Se os primeiros episódios funcionaram como uma apresentação concisa de todas as tramas e subtramas envolvendo os protagonistas, as iterações consecutivas transformaram-se em uma fusão melodramática do confronto geracional entre fortes personas femininas, lideradas pelo impactante contraste entre Mia Warren (Kerry Washington) e Elena Richardson (Reese Witherspoon) – e essa convulsionada exploração da psique humana é fruto do duro trabalho de Liz Tigelaar em destrinchar o romance homônimo de Celeste Ng e traduzir para as telinhas um enredo pincelado com intrigas, suspense e amadurecimento compulsório. Em outras palavras, os estereótipos clássicos dos dramas noventistas de Mia e Elena deixam de existir para impulsionar passados traumáticos de duas personalidades com criações extremamente diferente que entram no embate de uma supremacia ideológica que caminha para o caos.

De um lado, Mia se posta como uma profissional artística e mãe solteira que cuida da filha, Pearl (Lexi Underwood), caminhando pelas ruas impecáveis da pitoresca Shaker Heights enquanto chama a atenção de todos por sua pose irreverente e audaciosa; de outro, Elena é colacionada pela presença da personagem de Washington, recusando-se a deixar que seu papel como dona de casa e jornalista exemplar seja colocada em xeque – o que acrescenta algumas camadas cômicas quando pensamos na egolatria e no perfeccionismo excessivos com os quais Witherspoon brinca. E é claro que esses fortes gênios são refletidos nas filhas – seja por completo, seja em partes -, perpetuando uma corrida odiosa que oscila desde a síndrome do cavaleiro branco até mentiras cruéis que escondem-se da luz do dia.

O time de diretores cuida para que nada ocorra como o planejado, promovendo twists nas sequências mais inesperadas para garantir que o público fique vidrado do começo ao fim – o que funciona bem mais do que o imaginado. Em cada um dos episódios, nomes como Lynn Shelton e Michael Weaver rendem-se arduamente a intrincados arcos narrativos que oscilam entre a vítima e o vilão, o bem e o mal, a justiça e a iniquidade; mais do que isso, os personagens recusam-se a serem rotulados em extremos de uma mesma moeda, preferindo se equilibrarem em uma corda bamba prestes a romper. As coisas ganham ainda mais densidade quando Mia resolve ajudar uma colega de trabalho, Bebe Chow (Huang Lu), a recuperar a bebê que foi forçada a abandonar por não ter condições de cuidar dela. O problema é que essa mesma criança foi parar nos braços de Linda (Rosemarie DeWitt), melhor amiga de Elena – dando início a uma batalha judicial visceral.

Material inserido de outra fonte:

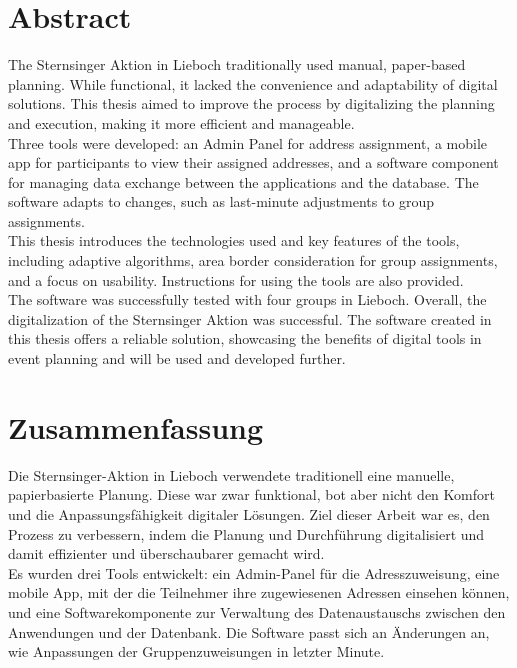 
\noindent
\setlength{\parindent}{0pt}
\begin{spacing}{1.5}


\section*{Abstract}
The Sternsinger Aktion in Lieboch traditionally used manual, paper-based planning. While functional, it lacked the convenience and adaptability of digital solutions. This thesis aimed to improve the process by digitalizing the planning and execution, making it more efficient and manageable.\\

Three tools were developed: an Admin Panel for address assignment, a mobile app for participants to view their assigned addresses, and a software component for managing data exchange between the applications and the database. The software adapts to changes, such as last-minute adjustments to group assignments.\\

This thesis introduces the technologies used and key features of the tools, including adaptive algorithms, area border consideration for group assignments, and a focus on usability. Instructions for using the tools are also provided.\\

The software was successfully tested with four groups in Lieboch. Overall, the digitalization of the Sternsinger Aktion was successful. The software created in this thesis offers a reliable solution, showcasing the benefits of digital tools in event planning and will be used and developed further.\\

\newpage

\section*{Zusammenfassung}
Die Sternsinger-Aktion in Lieboch verwendete traditionell eine manuelle, papierbasierte Planung. Diese war zwar funktional, bot aber nicht den Komfort und die Anpassungsfähigkeit digitaler Lösungen. Ziel dieser Arbeit war es, den Prozess zu verbessern, indem die Planung und Durchführung digitalisiert und damit effizienter und überschaubarer gemacht wird.\\

Es wurden drei Tools entwickelt: ein Admin-Panel für die Adresszuweisung, eine mobile App, mit der die Teilnehmer ihre zugewiesenen Adressen einsehen können, und eine Softwarekomponente zur Verwaltung des Datenaustauschs zwischen den Anwendungen und der Datenbank. Die Software passt sich an Änderungen an, wie Anpassungen der Gruppenzuweisungen in letzter Minute.\\


\end{spacing}
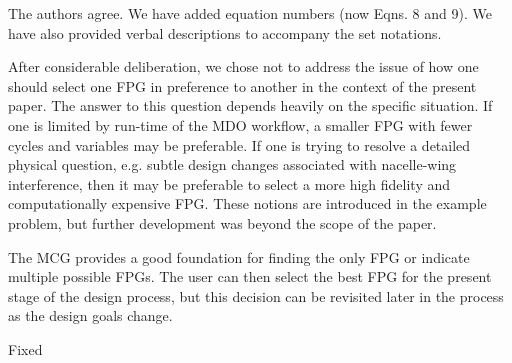 \documentclass{aiaa-tc}
\begin{document}

The authors agree.  We have added equation numbers (now Eqns. 8 and 9). We have also provided verbal descriptions to accompany the set notations. 



After considerable deliberation, we chose not to address the issue of how one should select one FPG in preference to another  in the context of the present paper. The answer 
to this question depends heavily on the specific situation. If one is limited by run-time of the MDO workflow, 
a smaller FPG with fewer cycles and variables may be preferable. If one is trying to resolve a detailed physical question, e.g. subtle design changes associated with nacelle-wing interference, then it may be preferable  to select a
more high fidelity and computationally expensive FPG. These notions are introduced in the example problem, but further development was beyond the scope of the paper.

The MCG provides a good foundation for finding the only FPG or indicate multiple possible FPGs. The user can then select the best FPG for the present stage of the design process, but this decision can  be revisited later in the process as the design goals change.


Fixed 
\end{document}
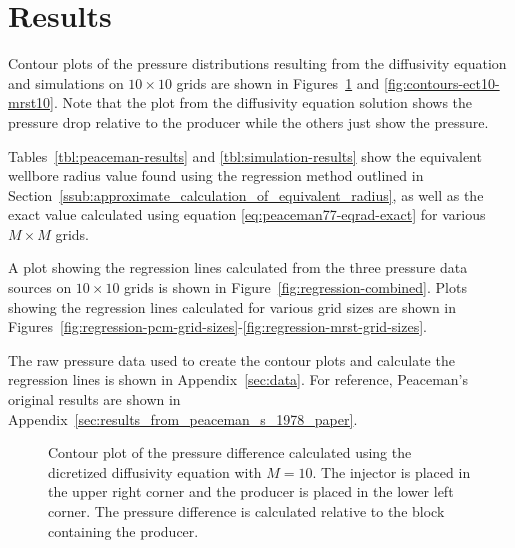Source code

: 
\section{Results} %
\label{sec:results}
Contour plots of the pressure distributions resulting from the diffusivity equation and simulations on $10\times 10$ grids are shown in Figures~\ref{fig:pressure_drop_contour} and \ref{fig:contours-ect10-mrst10}. Note that the plot from the diffusivity equation solution shows the pressure drop relative to the producer while the others just show the pressure.

Tables~\ref{tbl:peaceman-results} and \ref{tbl:simulation-results} show the equivalent wellbore radius value found using the regression method outlined in Section~\ref{ssub:approximate_calculation_of_equivalent_radius}, as well as the exact value calculated using equation \eqref{eq:peaceman77-eqrad-exact} for various $M\times M$ grids.

A plot showing the regression lines calculated from the three pressure data sources on $10\times 10$ grids is shown in Figure~\ref{fig:regression-combined}. Plots showing the regression lines calculated for various grid sizes are shown in Figures~\ref{fig:regression-pcm-grid-sizes}-\ref{fig:regression-mrst-grid-sizes}.

The raw pressure data used to create the contour plots and calculate the regression lines is shown in Appendix~\ref{sec:data}. For reference, Peaceman's original results are shown in Appendix~\ref{sec:results_from_peaceman_s_1978_paper}.

\begin{figure}[htbp]
    \centering
    \scalebox{0.52}{}
    \caption{Contour plot of the pressure difference calculated using the dicretized diffusivity equation with $M=10$. The injector is placed in the upper right corner and the producer is placed in the lower left corner. The pressure difference is calculated relative to the block containing the producer.}
    \label{fig:pressure_drop_contour}
\end{figure}

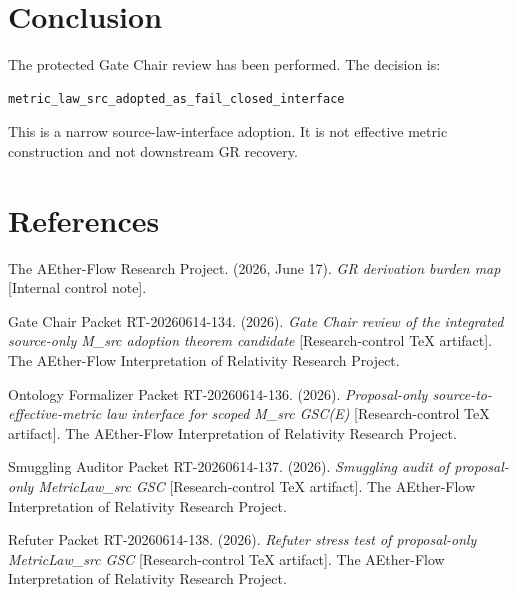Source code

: \documentclass[11pt]{article}
\begin{document}
\section{Conclusion}

The protected Gate Chair review has been performed. The decision is:

\begin{verbatim}
metric_law_src_adopted_as_fail_closed_interface
\end{verbatim}

This is a narrow source-law-interface adoption. It is not effective metric
construction and not downstream GR recovery.

\section*{References}

The AEther-Flow Research Project. (2026, June 17). \textit{GR derivation
burden map} [Internal control note].

Gate Chair Packet RT-20260614-134. (2026). \textit{Gate Chair review of the
integrated source-only M\_src adoption theorem candidate} [Research-control
TeX artifact]. The AEther-Flow Interpretation of Relativity Research Project.

Ontology Formalizer Packet RT-20260614-136. (2026). \textit{Proposal-only
source-to-effective-metric law interface for scoped M\_src GSC(E)}
[Research-control TeX artifact]. The AEther-Flow Interpretation of Relativity
Research Project.

Smuggling Auditor Packet RT-20260614-137. (2026). \textit{Smuggling audit of
proposal-only MetricLaw\_src GSC} [Research-control TeX artifact]. The
AEther-Flow Interpretation of Relativity Research Project.

Refuter Packet RT-20260614-138. (2026). \textit{Refuter stress test of
proposal-only MetricLaw\_src GSC} [Research-control TeX artifact]. The
AEther-Flow Interpretation of Relativity Research Project.
\end{document}
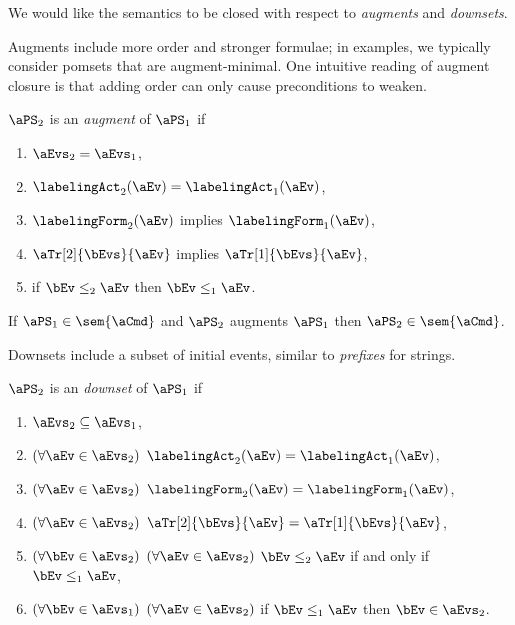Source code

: We would like the semantics to be closed with respect to \emph{augments} and
\emph{downsets}.

Augments include more order and stronger formulae; in examples, we typically
consider pomsets that are augment-minimal.  One intuitive reading of augment
closure is that adding order can only cause preconditions to weaken.
\begin{definition}
  \label{def:augment}
  $\aPS_2$ is an \emph{augment} of $\aPS_1$ if
  \begin{enumerate}
  \item $\aEvs_2=\aEvs_1$,
  \item $\labelingAct_2(\aEv)=\labelingAct_1(\aEv)$,
  \item $\labelingForm_2(\aEv)$ implies $\labelingForm_1(\aEv)$,
  \item $\aTr[2]{\bEvs}{\aEv}$ implies $\aTr[1]{\bEvs}{\aEv}$,
  \item if $\bEv\le_2\aEv$ then $\bEv\le_1\aEv$.
  \end{enumerate}
\end{definition}

\begin{proposition}
  If $\aPS_1\in\sem{\aCmd}$ and $\aPS_2$  augments $\aPS_1$ then $\aPS_2\in\sem{\aCmd}$.
\end{proposition}

Downsets include a subset of initial events, similar to \emph{prefixes} for
strings.
\begin{definition}
  \label{def:downset}
  $\aPS_2$ is an \emph{downset} of $\aPS_1$ if
  \begin{enumerate}
  \item $\aEvs_2\subseteq\aEvs_1$,
  \item $(\forall \aEv\in\aEvs_2)$ $\labelingAct_2(\aEv)=\labelingAct_1(\aEv)$,
  \item $(\forall \aEv\in\aEvs_2)$ $\labelingForm_2(\aEv)=\labelingForm_1(\aEv)$,
  \item $(\forall \aEv\in\aEvs_2)$ $\aTr[2]{\bEvs}{\aEv}=\aTr[1]{\bEvs}{\aEv}$,
  \item $(\forall \bEv\in\aEvs_2)$ $(\forall \aEv\in\aEvs_2)$ $\bEv\le_2\aEv$ if and only if $\bEv\le_1\aEv$,
  \item $(\forall \bEv\in\aEvs_1)$ $(\forall \aEv\in\aEvs_2)$ if $\bEv\le_1\aEv$ then $\bEv\in\aEvs_2$.
  \end{enumerate}
\end{definition}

O teor do roteiro busca inspiração em inúmeras obras-primas do suspense e do drama – deixando “claro” de que lado a história irá favorecer. Mais do que isso, as tramas usam e abusam do conceito de foreshadowing, incrementando alguns diálogos com declarações pesadas e verdadeiras acerca de infraestrutura e condição socioeconômica das minorias (no caso, representadas pela presença de Mia, Pearl e Bebe). Não é surpresa que, no final das contas, Linda consegue a guarda da filha definitivamente, o que não significa muita coisa. Conforme nos aproximamos do final, percebemos que as tentativas de manter o status quo e banir as “forasteiras” não serviram de nada: Bebe sequestra o bebê e foge, enquanto Elena observa impotente seu império perfeito ruir em frangalhos.

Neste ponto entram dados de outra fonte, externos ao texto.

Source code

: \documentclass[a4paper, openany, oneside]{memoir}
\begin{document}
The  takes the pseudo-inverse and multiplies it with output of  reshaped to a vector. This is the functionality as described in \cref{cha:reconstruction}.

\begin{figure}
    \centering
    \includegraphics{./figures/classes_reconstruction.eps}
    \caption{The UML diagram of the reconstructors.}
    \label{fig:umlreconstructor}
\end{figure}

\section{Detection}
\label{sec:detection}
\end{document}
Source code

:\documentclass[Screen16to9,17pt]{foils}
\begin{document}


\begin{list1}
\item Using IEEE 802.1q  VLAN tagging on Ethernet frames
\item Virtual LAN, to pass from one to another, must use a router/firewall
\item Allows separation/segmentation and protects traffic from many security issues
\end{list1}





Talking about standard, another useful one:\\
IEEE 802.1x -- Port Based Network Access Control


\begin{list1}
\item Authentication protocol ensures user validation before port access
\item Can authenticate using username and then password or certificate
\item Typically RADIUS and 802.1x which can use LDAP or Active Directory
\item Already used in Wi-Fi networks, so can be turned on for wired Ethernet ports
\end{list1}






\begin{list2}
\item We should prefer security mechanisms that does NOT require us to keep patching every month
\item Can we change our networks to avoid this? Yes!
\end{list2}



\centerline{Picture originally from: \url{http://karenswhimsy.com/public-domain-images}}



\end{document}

A série não pensa duas vezes antes de escancarar a diferença gritante entre fachadas e realidade: Witherspoon busca referências de outros trabalhos recentes na televisão, como a verborragia de Madeleine em Big Little Lies e a obstinação incontrolável de Bradley em The Morning Show, entregando uma atuação irretocável que atravessa a ascensão e a queda de uma socialite privilegiada que não enxerga nada além de seu mundo de oportunidades e escolhas mal feitas; Washington, por sua vez, abandona sua performance em Scandal para fornecer o exato oposto: uma trabalhadora indesculpável que fará de tudo para lutar por justiça e proteger as pessoas que precisam de ajuda. No final das contas, percebemos que Elena vinha provocando “pequenos incêndios por todo lugar”, culminando no desmantelamento de tudo que conhece em um finale espetacular – ainda que seja mais melodramático do que o necessário.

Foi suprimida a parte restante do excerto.